■ **RECORDS TO USE**:
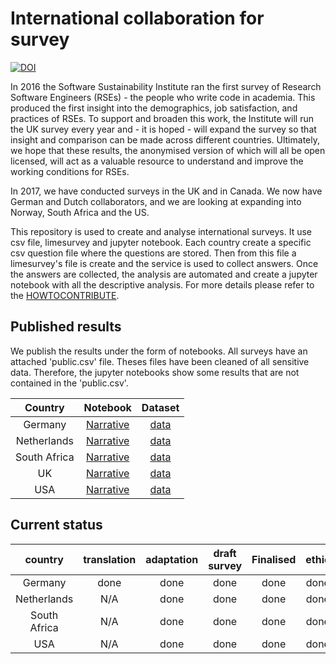 # International collaboration for survey


[![DOI](https://zenodo.org/badge/63957124.svg)](https://zenodo.org/badge/latestdoi/63957124)


In 2016 the Software Sustainability Institute ran the first survey of Research Software Engineers (RSEs) - the people who write code in academia. This produced the first insight into the demographics, job satisfaction, and practices of RSEs. To support and broaden this work, the Institute will run the UK survey every year and - it is hoped - will expand the survey so that insight and comparison can be made across different countries. Ultimately, we hope that these results, the anonymised version of which will all be open licensed, will act as a valuable resource to understand and improve the working conditions for RSEs.

In 2017, we have conducted surveys in the UK and in Canada. We now have German and Dutch collaborators, and we are looking at expanding into Norway, South Africa and the US.

This repository is used to create and analyse international surveys. It use csv file, limesurvey and jupyter notebook. Each country create a specific csv question file where the questions are stored. Then from this file a limesurvey's file is create and the service is used to collect answers. Once the answers are collected, the analysis are automated and create a jupyter notebook with all the descriptive analysis. For more details please refer to the [HOWTOCONTRIBUTE](https://github.com/softwaresaved/international-survey/blob/master/HOW%20TO%20CONTRIBUTE.md).


## Published results

We publish the results under the form of notebooks. All surveys have an attached 'public.csv' file. Theses files have been cleaned of all sensitive data. Therefore, the jupyter notebooks show some results that are not contained in the 'public.csv'.

|Country | Notebook | Dataset |
|  :-:       |  :-:   |  :-:  |
|Germany|  [Narrative](https://github.com/softwaresaved/international-survey/blob/master/analysis/results_de_2017_narrative.ipynb)| [data](https://github.com/softwaresaved/international-survey/blob/master/analysis/2017/de/data/public_data.csv)|
|Netherlands | [Narrative](https://github.com/softwaresaved/international-survey/blob/master/analysis/results_nl_2017_narrative.ipynb)    | [data](https://github.com/softwaresaved/international-survey/blob/master/analysis/2017/nl/data/public_data.csv)|
|South Africa | [Narrative](https://github.com/softwaresaved/international-survey/blob/master/analysis/results_zaf_2017_narrative.ipynb)  	 | [data](https://github.com/softwaresaved/international-survey/blob/master/analysis/2017/zaf/data/public_data.csv)|
|UK  | [Narrative](https://github.com/softwaresaved/international-survey/blob/master/analysis/results_uk_2017_narrative.ipynb) | [data](https://github.com/softwaresaved/international-survey/blob/master/analysis/2017/uk/data/public_data.csv)|
|USA | [Narrative](https://github.com/softwaresaved/international-survey/blob/master/analysis/results_us_2017_narrative.ipynb)  | [data](https://github.com/softwaresaved/international-survey/blob/master/analysis/2017/us/data/public_data.csv) |

## Current status

|country     |translation|adaptation|draft survey|Finalised|ethic|Survey started|Survey finished|analysis|publication|
|  :-:       |  :-:   |  :-:   |  :-:   |  :-:   |  :-:   |  :-:     |  :-:     |  :-:   |  :-:   |
|Germany     |  done  |  done  |  done  |  done  |  done  | 17/10/17 | 31/12/17 | 09/03/18       |  11/03/18      |
|Netherlands | N/A    |  done  |  done  | done |  done  |    29/11/17      |    31/12/17      |  09/03/18      |   11/03/18     |
|South Africa| N/A  	 |  done  |  done  |done |  done  | 23/11/17         |     31/12/17     |    09/03/18    |   11/03/18     |
|USA 	       | N/A  	 |  done  |  done	 |  done  |  done  | 14/11/17 |    31/12/17      |    09/03/18    | 11/03/18       |

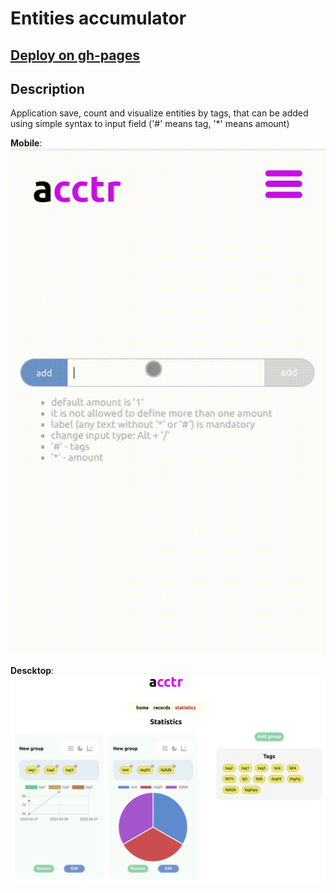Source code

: # Entities accumulator
## [Deploy on gh-pages](https://emp74ark.github.io/acctr/)
## Description
Application save, count and visualize entities by tags, that can be added using simple syntax to input field ('#' means tag, '*' means amount)

**Mobile**:
![screeRecord](./src/assets/images/screenRecord.gif)

**Descktop**:
![screenDesktop](./src/assets/images/screenDesktop.png)
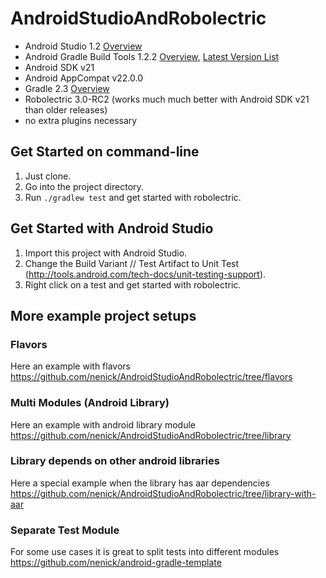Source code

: # AndroidStudioAndRobolectric

- Android Studio 1.2 [Overview](http://tools.android.com/recent)
- Android Gradle Build Tools 1.2.2 [Overview](http://tools.android.com/tech-docs/new-build-system), [Latest Version List](http://mvnrepository.com/artifact/com.android.tools.build/gradle)
- Android SDK v21
- Android AppCompat v22.0.0
- Gradle 2.3 [Overview](http://gradle.org/docs/current/release-notes)
- Robolectric 3.0-RC2 (works much much better with Android SDK v21 than older releases)
- no extra plugins necessary

## Get Started on command-line
1. Just clone.
2. Go into the project directory.
2. Run `./gradlew test` and get started with robolectric.

## Get Started with Android Studio
1. Import this project with Android Studio.
2. Change the Build Variant // Test Artifact to Unit Test (http://tools.android.com/tech-docs/unit-testing-support).
3. Right click on a test and get started with robolectric.

## More example project setups

### Flavors
Here an example with flavors https://github.com/nenick/AndroidStudioAndRobolectric/tree/flavors

### Multi Modules (Android Library)
Here an example with android library module https://github.com/nenick/AndroidStudioAndRobolectric/tree/library 

### Library depends on other android libraries
Here a special example when the library has aar dependencies https://github.com/nenick/AndroidStudioAndRobolectric/tree/library-with-aar

### Separate Test Module
For some use cases it is great to split tests into different modules https://github.com/nenick/android-gradle-template

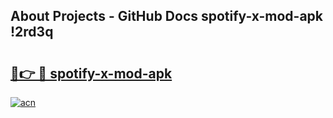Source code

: ## About Projects - GitHub Docs spotify-x-mod-apk !2rd3q

# <h2><a href="https://andorid.site?title=spotify-x-mod-apk&ref=13PRO">🔗👉 🔴 spotify-x-mod-apk</a></h2>

[![acn](https://github.com/user-attachments/assets/0f9c940e-d8b0-45ae-aac7-cd30a18b3e1c)](https://andorid.site?title=spotify-x-mod-apk&ref=13PRO)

■ **PROBLEM DESCRIPTION**: Lines with "tree" in the records above: copy every one of them.

■ **TASK OUTPUT**:
Here an example with flavors https://github.com/nenick/AndroidStudioAndRobolectric/tree/flavors
Here an example with android library module https://github.com/nenick/AndroidStudioAndRobolectric/tree/library 
Here a special example when the library has aar dependencies https://github.com/nenick/AndroidStudioAndRobolectric/tree/library-with-aar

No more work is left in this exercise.